Water Stress and Agricultural Expansion: Key Drivers of Lake Urmia’s Crisis

Wed Jul 23 2025
Lake Urmia’s drying is driven mostly by human activity—especially agriculture, dams, and groundwater overuse—while reduced rainfall and rising temperatures add pressure. Water consumption exceeds 70% of renewable resources, with farming as the main driver.

1. Natural vs. Human Factors in Lake Urmia’s Drying

Studies show that 31% of the drying is linked to natural factors—an 18% decrease in rainfall and a 1.5°C rise in average temperature over the last two decades. Human activities, however, account for 69% of the crisis, mainly agricultural expansion, dam construction, and overextraction of groundwater.

2. Water Stress Index in the Urmia Basin

Water stress is assessed through the ratio of consumption to renewable resources:

  • Safe: <20%
  • Acceptable: 20–40%
  • Very high risk: >40%

In the Urmia basin:

  • Renewable water resources: 7,136 million m³
  • Total consumption: 5,289 million m³ (~74% of renewable water)
  • Agricultural use: 4,699 million m³
  • Domestic, health, and industry: 588 million m³

This places the basin firmly in the “very high risk” category.

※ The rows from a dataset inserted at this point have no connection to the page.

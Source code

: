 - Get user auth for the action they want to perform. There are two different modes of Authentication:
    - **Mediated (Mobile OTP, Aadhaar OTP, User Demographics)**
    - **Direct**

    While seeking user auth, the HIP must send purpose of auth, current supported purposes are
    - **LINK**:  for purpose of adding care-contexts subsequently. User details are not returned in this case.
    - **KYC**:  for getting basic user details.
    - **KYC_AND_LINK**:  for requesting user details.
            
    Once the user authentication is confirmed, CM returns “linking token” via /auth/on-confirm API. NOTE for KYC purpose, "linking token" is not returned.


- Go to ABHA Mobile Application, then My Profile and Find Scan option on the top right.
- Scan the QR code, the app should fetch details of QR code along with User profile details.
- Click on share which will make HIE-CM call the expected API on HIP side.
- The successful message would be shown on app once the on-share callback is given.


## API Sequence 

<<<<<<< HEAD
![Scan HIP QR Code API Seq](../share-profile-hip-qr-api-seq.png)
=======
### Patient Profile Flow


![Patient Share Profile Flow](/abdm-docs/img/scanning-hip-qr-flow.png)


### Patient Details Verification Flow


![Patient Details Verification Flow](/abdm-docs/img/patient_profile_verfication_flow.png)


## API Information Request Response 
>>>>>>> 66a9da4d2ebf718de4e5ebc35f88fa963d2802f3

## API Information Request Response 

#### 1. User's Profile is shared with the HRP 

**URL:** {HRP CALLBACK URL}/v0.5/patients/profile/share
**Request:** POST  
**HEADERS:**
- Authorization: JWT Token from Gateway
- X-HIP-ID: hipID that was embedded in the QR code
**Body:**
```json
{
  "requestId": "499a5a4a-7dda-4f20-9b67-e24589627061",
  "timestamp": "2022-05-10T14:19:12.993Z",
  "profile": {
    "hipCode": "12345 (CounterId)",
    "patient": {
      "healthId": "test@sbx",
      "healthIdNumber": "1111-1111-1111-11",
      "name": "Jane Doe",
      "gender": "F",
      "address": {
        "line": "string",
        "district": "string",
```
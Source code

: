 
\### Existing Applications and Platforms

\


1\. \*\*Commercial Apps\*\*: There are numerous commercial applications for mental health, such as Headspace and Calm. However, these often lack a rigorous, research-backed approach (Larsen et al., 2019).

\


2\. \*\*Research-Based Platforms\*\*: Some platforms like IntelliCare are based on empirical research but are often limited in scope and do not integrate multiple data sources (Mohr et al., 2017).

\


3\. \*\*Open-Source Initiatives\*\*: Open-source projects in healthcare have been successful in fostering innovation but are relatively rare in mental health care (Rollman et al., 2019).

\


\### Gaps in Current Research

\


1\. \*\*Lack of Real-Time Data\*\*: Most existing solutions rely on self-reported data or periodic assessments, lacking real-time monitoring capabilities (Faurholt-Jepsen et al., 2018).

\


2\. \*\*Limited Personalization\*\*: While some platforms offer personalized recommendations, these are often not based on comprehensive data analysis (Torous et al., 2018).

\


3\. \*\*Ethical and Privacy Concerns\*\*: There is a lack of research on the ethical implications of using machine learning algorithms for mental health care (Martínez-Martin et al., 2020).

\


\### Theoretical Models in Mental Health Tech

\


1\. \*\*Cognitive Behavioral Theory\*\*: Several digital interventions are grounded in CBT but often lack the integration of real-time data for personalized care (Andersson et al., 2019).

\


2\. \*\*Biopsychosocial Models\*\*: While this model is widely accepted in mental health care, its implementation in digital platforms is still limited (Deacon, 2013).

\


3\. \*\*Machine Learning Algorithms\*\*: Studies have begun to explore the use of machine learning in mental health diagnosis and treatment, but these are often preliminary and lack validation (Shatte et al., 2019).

3. Agricultural Development and Excessive Water Use

Between 1994 and 2020, rapid agricultural development in the basin included cereals (wheat, barley), fodder crops (alfalfa, corn), legumes, oilseeds, sugar beet, vegetables (onion), potato, and orchards. Among these, fodder crops, sugar beet, and orchards consumed the most water, exerting unsustainable pressure on the basin’s limited resources.